__Task to carry out__: Return all of the data that follows precisely, leaving every image out.

__Data for review__:
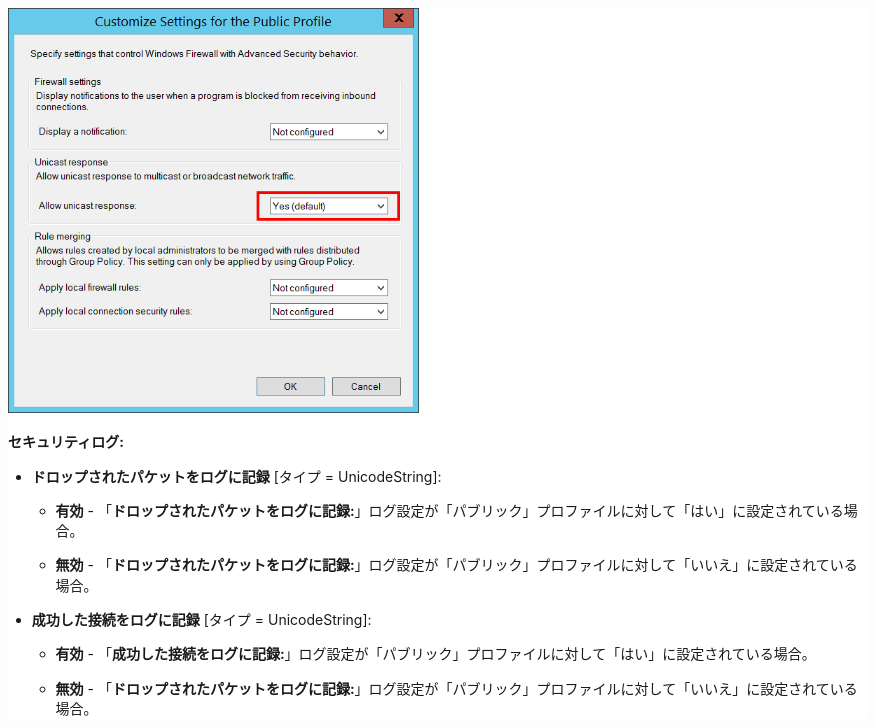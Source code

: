 <img src="images/firewall-settings-public-profile.png" alt="Firewall Settings, Public Profile illustration" width="411" height="405" />

**セキュリティログ:**

-   **ドロップされたパケットをログに記録** \[タイプ = UnicodeString\]:

    -   **有効** - 「**ドロップされたパケットをログに記録:**」ログ設定が「パブリック」プロファイルに対して「はい」に設定されている場合。

    -   **無効** - 「**ドロップされたパケットをログに記録:**」ログ設定が「パブリック」プロファイルに対して「いいえ」に設定されている場合。

-   **成功した接続をログに記録** \[タイプ = UnicodeString\]:

    -   **有効** - 「**成功した接続をログに記録:**」ログ設定が「パブリック」プロファイルに対して「はい」に設定されている場合。

    -   **無効** - 「**ドロップされたパケットをログに記録:**」ログ設定が「パブリック」プロファイルに対して「いいえ」に設定されている場合。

__Expected answer__:
Source code

: <img src="images/firewall-settings-public-profile.png" alt="Firewall Settings, Public Profile illustration" width="411" height="405" />

**セキュリティログ:**

-   **ドロップされたパケットをログに記録** \[タイプ = UnicodeString\]:

    -   **有効** - 「**ドロップされたパケットをログに記録:**」ログ設定が「パブリック」プロファイルに対して「はい」に設定されている場合。

    -   **無効** - 「**ドロップされたパケットをログに記録:**」ログ設定が「パブリック」プロファイルに対して「いいえ」に設定されている場合。

-   **成功した接続をログに記録** \[タイプ = UnicodeString\]:

    -   **有効** - 「**成功した接続をログに記録:**」ログ設定が「パブリック」プロファイルに対して「はい」に設定されている場合。

    -   **無効** - 「**ドロップされたパケットをログに記録:**」ログ設定が「パブリック」プロファイルに対して「いいえ」に設定されている場合。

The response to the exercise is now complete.